A couple of weeks ago I saw the movie, Good Night, and Good Luck about CBS News correspondent Edward R. Murrow's battle with Senator Joseph McCarthy in the 1950s. It was an intriguing tale, which to me exemplified the best in journalism, a journalist taking on a despot. Later, I picked up Bob Edwards' (of NPR) book on Murrow called Edward R. Murrow and the Birth of Broadcast Journalism.
After reading the book and learning about Murrow's pioneering work in radio and television news, it got me thinking about what Murrow would think of blogging and podcasting. My guess is that he would have liked them. He always butted heads with the corporate establishment over what he was reporting and I think he would have liked the idea of a publishing platform that was free of the corporate and commercial restraints he was always forced to operate under. He chafed against the idea of journalism as entertainment and would be, I believe, shocked at the current state of journalism, but he would also see promise in the self publishing world of the Internet.
One thing, I think, he would have encouraged people to do was to form their own networks of reporters and to get off the computer and do some real reporting. Blogs and Podcasts are too often reactions to the news (mine included), rather than real news with first-hand reporting. Murrow invented the radio news broadcast. He hired a network of reporters during the buildup to World War II and created breaking news, as we know it today. Imagine if bloggers instead of reporting on what we heard went out into the world and worked together to report the news, to be the news.

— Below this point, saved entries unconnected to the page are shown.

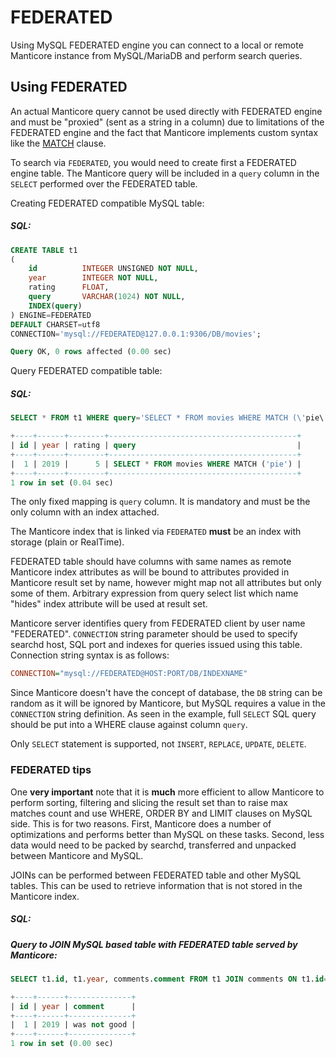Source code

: # FEDERATED

Using MySQL FEDERATED engine you can connect to a local or remote Manticore instance from MySQL/MariaDB and perform search queries.

## Using FEDERATED

An actual Manticore query cannot be used directly with FEDERATED engine and must be "proxied" (sent as a string in a column) due to limitations of the FEDERATED engine and the fact that Manticore implements custom syntax like the [MATCH](../Searching/Full_text_matching/Basic_usage.md) clause.

To search via `FEDERATED`, you would need to create first a FEDERATED engine table. The Manticore query will be included in a `query` column in the `SELECT` performed over the FEDERATED table.

<!-- example create federated -->
Creating FEDERATED compatible MySQL table:


<!-- intro -->
##### SQL:

<!-- request SQL -->

```sql
CREATE TABLE t1
(
    id          INTEGER UNSIGNED NOT NULL,
    year        INTEGER NOT NULL,
    rating    	FLOAT,
    query       VARCHAR(1024) NOT NULL,
    INDEX(query)
) ENGINE=FEDERATED
DEFAULT CHARSET=utf8
CONNECTION='mysql://FEDERATED@127.0.0.1:9306/DB/movies';
```
<!-- response SQL-->

```sql
Query OK, 0 rows affected (0.00 sec)
```
<!-- end -->

<!-- example select federated -->
Query FEDERATED compatible table:


<!-- intro -->
##### SQL:

<!-- request SQL -->

```sql
SELECT * FROM t1 WHERE query='SELECT * FROM movies WHERE MATCH (\'pie\')';
```

<!-- response SQL-->

```sql
+----+------+--------+------------------------------------------+
| id | year | rating | query                                    |
+----+------+--------+------------------------------------------+
|  1 | 2019 |      5 | SELECT * FROM movies WHERE MATCH ('pie') |
+----+------+--------+------------------------------------------+
1 row in set (0.04 sec)
```
<!-- end -->

The only fixed mapping is `query` column. It is mandatory and must be the only column with an index attached.

The Manticore index that is linked via `FEDERATED` **must** be an index with storage (plain or RealTime).

FEDERATED table should have columns with same names as remote Manticore index attributes as will be bound to attributes provided in Manticore result set by name, however might map not all attributes but only some of them. Arbitrary expression from query select list which name "hides" index attribute will be used at result set.

Manticore server identifies query from FEDERATED client by user name "FEDERATED". `CONNECTION` string parameter should be used to specify searchd host, SQL port and indexes for queries issued using this table. Connection string syntax is as follows:

```ini
CONNECTION="mysql://FEDERATED@HOST:PORT/DB/INDEXNAME"
```

Since Manticore doesn't have the concept of database, the `DB` string can be random as it will be ignored by Manticore, but MySQL requires a value in the `CONNECTION` string definition. As seen in the example, full `SELECT` SQL query should be put into a WHERE clause against column `query`.

Only `SELECT` statement is supported, not `INSERT`, `REPLACE`, `UPDATE`, `DELETE`.

### FEDERATED tips

One **very important** note that it is **much** more efficient to allow Manticore to perform sorting, filtering and slicing the result set than to raise max matches count and use WHERE, ORDER BY and LIMIT clauses on MySQL side. This is for two reasons. First, Manticore does a number of optimizations and performs better than MySQL on these tasks. Second, less data would need to be packed by searchd, transferred and unpacked between Manticore and MySQL.

<!-- example federated join -->
JOINs can be performed between FEDERATED table and other MySQL tables. This can be used to retrieve information that is not stored in the Manticore index.


<!-- intro -->
##### SQL:

<!-- request SQL -->
##### Query to JOIN MySQL based table with FEDERATED table served by Manticore:

```sql
SELECT t1.id, t1.year, comments.comment FROM t1 JOIN comments ON t1.id=comments.post_id WHERE query='SELECT * FROM movies WHERE MATCH (\'pie\')';
```

<!-- response SQL-->

```sql
+----+------+--------------+
| id | year | comment      |
+----+------+--------------+
|  1 | 2019 | was not good |
+----+------+--------------+
1 row in set (0.00 sec)
```

<!-- end -->
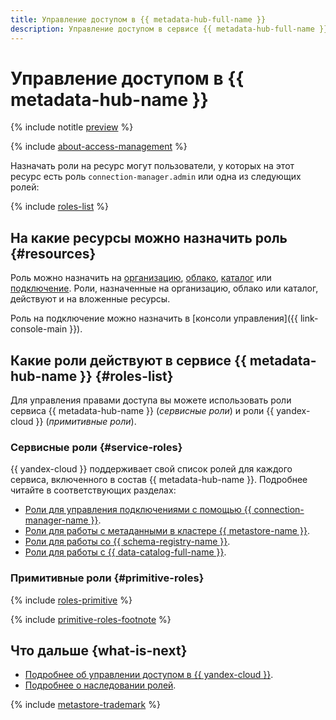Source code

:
 ```yaml
---
title: Управление доступом в {{ metadata-hub-full-name }}
description: Управление доступом в сервисе {{ metadata-hub-full-name }}. В разделе описано, на какие ресурсы можно назначить роль, какие роли действуют в сервисе, какие роли необходимы для того или иного действия.
---
```


# Управление доступом в {{ metadata-hub-name }}


{% include notitle [preview](../../_includes/note-preview.md) %}

{% include [about-access-management](../../_includes/iam/about-access-management.md) %}

Назначать роли на ресурс могут пользователи, у которых на этот ресурс есть роль `connection-manager.admin` или одна из следующих ролей:

{% include [roles-list](../../_includes/iam/roles-list.md) %}

## На какие ресурсы можно назначить роль {#resources}

Роль можно назначить на [организацию](../../organization/quickstart.md), [облако](../../resource-manager/concepts/resources-hierarchy.md#cloud), [каталог](../../resource-manager/concepts/resources-hierarchy.md#folder) или [подключение](../concepts/connection-manager.md). Роли, назначенные на организацию, облако или каталог, действуют и на вложенные ресурсы.

Роль на подключение можно назначить в [консоли управления]({{ link-console-main }}).

## Какие роли действуют в сервисе {{ metadata-hub-name }} {#roles-list}

Для управления правами доступа вы можете использовать роли сервиса {{ metadata-hub-name }} (_сервисные роли_) и роли {{ yandex-cloud }} (_примитивные роли_).

### Сервисные роли {#service-roles}

{{ yandex-cloud }} поддерживает свой список ролей для каждого сервиса, включенного в состав {{ metadata-hub-name }}. Подробнее читайте в соответствующих разделах:

* [Роли для управления подключениями с помощью {{ connection-manager-name }}](connection-manager-roles.md).
* [Роли для работы с метаданными в кластере {{ metastore-name }}](metastore-roles.md).
* [Роли для работы со {{ schema-registry-name }}](schema-registry-roles.md).
* [Роли для работы с {{ data-catalog-full-name }}](data-catalog-roles.md).

### Примитивные роли {#primitive-roles}

{% include [roles-primitive](../../_includes/roles-primitive.md) %}

{% include [primitive-roles-footnote](../../_includes/primitive-roles-footnote.md) %}

## Что дальше {what-is-next}

* [Подробнее об управлении доступом в {{ yandex-cloud }}](../../iam/concepts/access-control/index.md).
* [Подробнее о наследовании ролей](../../resource-manager/concepts/resources-hierarchy.md#access-rights-inheritance).


{% include [metastore-trademark](../../_includes/metadata-hub/metastore-trademark.md) %}
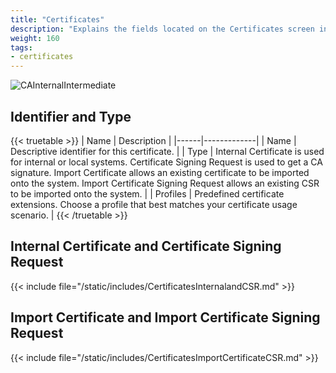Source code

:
 ```yaml
---
title: "Certificates"
description: "Explains the fields located on the Certificates screen in TrueNAS CORE."
weight: 160
tags:
- certificates
---
```


![CAInternalIntermediate](/images/CORE/System/CAInternalIntermediate.png "CA Internal and Intermediate")

## Identifier and Type

{{< truetable >}}
| Name | Description |
|------|-------------|
| Name | Descriptive identifier for this certificate. |
| Type | Internal Certificate is used for internal or local systems. Certificate Signing Request is used to get a CA signature. Import Certificate allows an existing certificate to be imported onto the system. Import Certificate Signing Request allows an existing CSR to be imported onto the system.  |
| Profiles | Predefined certificate extensions. Choose a profile that best matches your certificate usage scenario. |
{{< /truetable >}}

## Internal Certificate and Certificate Signing Request

{{< include file="/static/includes/CertificatesInternalandCSR.md" >}}

## Import Certificate and Import Certificate Signing Request

{{< include file="/static/includes/CertificatesImportCertificateCSR.md" >}}
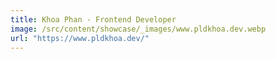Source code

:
 ```yaml
---
title: Khoa Phan - Frontend Developer
image: /src/content/showcase/_images/www.pldkhoa.dev.webp
url: "https://www.pldkhoa.dev/"
---
```

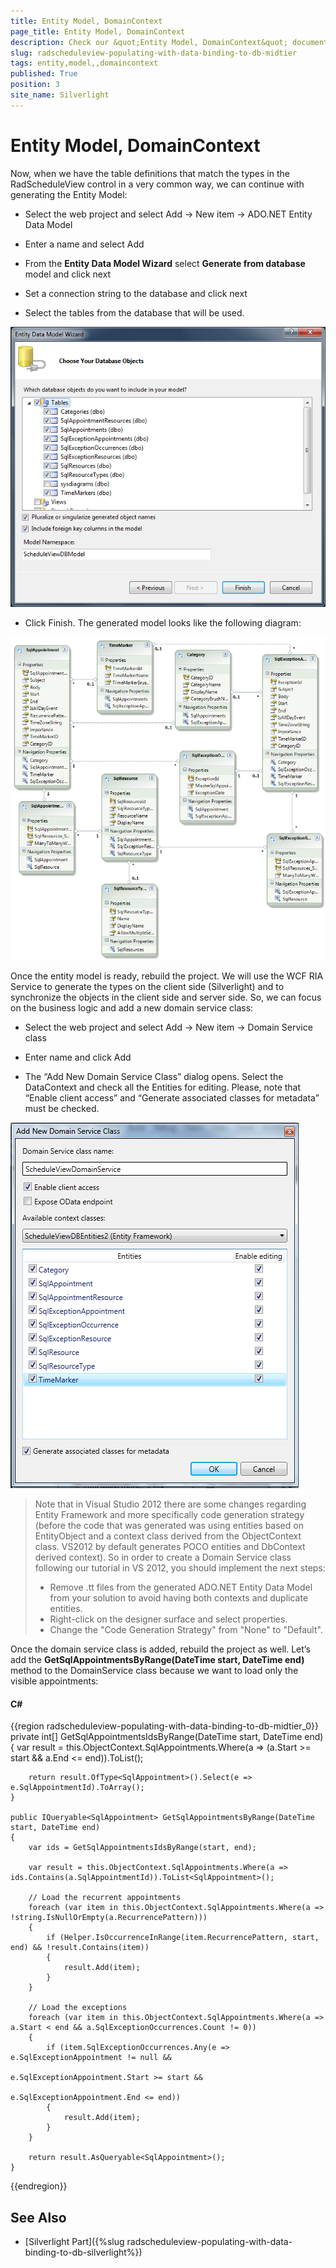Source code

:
 ```yaml
---
title: Entity Model, DomainContext
page_title: Entity Model, DomainContext
description: Check our &quot;Entity Model, DomainContext&quot; documentation article for the RadScheduleView {{ site.framework_name }} control.
slug: radscheduleview-populating-with-data-binding-to-db-midtier
tags: entity,model,,domaincontext
published: True
position: 3
site_name: Silverlight
---
```


# Entity Model, DomainContext

Now, when we have the table definitions that match the types in the RadScheduleView control in a very common way, we can continue with generating the Entity Model:

* Select the web project and select Add -> New item -> ADO.NET Entity Data Model

* Enter a name and select Add

* From the __Entity Data Model Wizard__ select __Generate from database__ model and click next

* Set a connection string to the database and click next

* Select the tables from the database that will be used.

![radscheduleview populating with data Entity Data Model Wizard](images/radscheduleview_populating_with_data_EntityDataModelWizard.png)

* Click Finish. The generated model looks like the following diagram:

![radscheduleview populating with data EFModel](images/radscheduleview_populating_with_data_EFModel.png)

Once the entity model is ready, rebuild the project. We will use the WCF RIA Service to generate the types on the client side (Silverlight) and to synchronize the objects in the client side and server side. So, we can focus on the business logic and add a new domain service class:

* Select the web project and select Add -> New item -> Domain Service class

* Enter name and click Add

* The “Add New Domain Service Class” dialog opens. Select the DataContext and check all the Entities for editing. Please, note that “Enable client access” and “Generate associated classes for metadata” must be checked.

![radscheduleview populating with data Add New Domain Service Class](images/radscheduleview_populating_with_data_AddNewDomainServiceClass.png)

>Note that in Visual Studio 2012 there are some changes regarding Entity Framework and more specifically code generation strategy (before the code that was generated was using entities based on EntityObject and a context class derived from the ObjectContext class. VS2012 by default generates POCO entities and DbContext derived context). So in order to create a Domain Service class following our tutorial in VS 2012, you should implement the next steps:
>* Remove .tt files from the generated ADO.NET Entity Data Model from your solution to avoid having both contexts and duplicate entities.
>* Right-click on the designer surface and select properties.
>* Change the "Code Generation Strategy" from "None" to "Default".

Once the domain service class is added, rebuild the project as well. Let’s add the __GetSqlAppointmentsByRange(DateTime start, DateTime end)__ method to the DomainService class because we want to load only the visible appointments:

#### __C#__

{{region radscheduleview-populating-with-data-binding-to-db-midtier_0}}
	private int[] GetSqlAppointmentsIdsByRange(DateTime start, DateTime end)
	{
		var result = this.ObjectContext.SqlAppointments.Where(a => (a.Start >= start && a.End <= end)).ToList<SqlAppointment>();
	
		return result.OfType<SqlAppointment>().Select(e => e.SqlAppointmentId).ToArray();
	}
	
	public IQueryable<SqlAppointment> GetSqlAppointmentsByRange(DateTime start, DateTime end)
	{
		var ids = GetSqlAppointmentsIdsByRange(start, end);
	
		var result = this.ObjectContext.SqlAppointments.Where(a => ids.Contains(a.SqlAppointmentId)).ToList<SqlAppointment>();
	
		// Load the recurrent appointments
		foreach (var item in this.ObjectContext.SqlAppointments.Where(a => !string.IsNullOrEmpty(a.RecurrencePattern)))
		{
			if (Helper.IsOccurrenceInRange(item.RecurrencePattern, start, end) && !result.Contains(item))
			{
				result.Add(item);
			}
		}
	
		// Load the exceptions
		foreach (var item in this.ObjectContext.SqlAppointments.Where(a => a.Start < end && a.SqlExceptionOccurrences.Count != 0))
		{
			if (item.SqlExceptionOccurrences.Any(e => e.SqlExceptionAppointment != null && 
														e.SqlExceptionAppointment.Start >= start && 
														e.SqlExceptionAppointment.End <= end))
			{
				result.Add(item);
			}
		}
	
		return result.AsQueryable<SqlAppointment>();
	}
{{endregion}}

## See Also

 * [Silverlight Part]({%slug radscheduleview-populating-with-data-binding-to-db-silverlight%})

Edwards reported that print journalists wouldn't even give Murrow the time of day when he arrived in London before the war because they didn't consider him, a radio man, to be a real journalist. A few years later he was the president of the London press organization. Today, bloggers face a similar bias from the mainstream press and from a corporate mindset that fails to see the potential (although that is changing).
I suspect Murrow would have applauded this movement and would have, in his own way, helped define it as a news medium, just as he did radio and later television.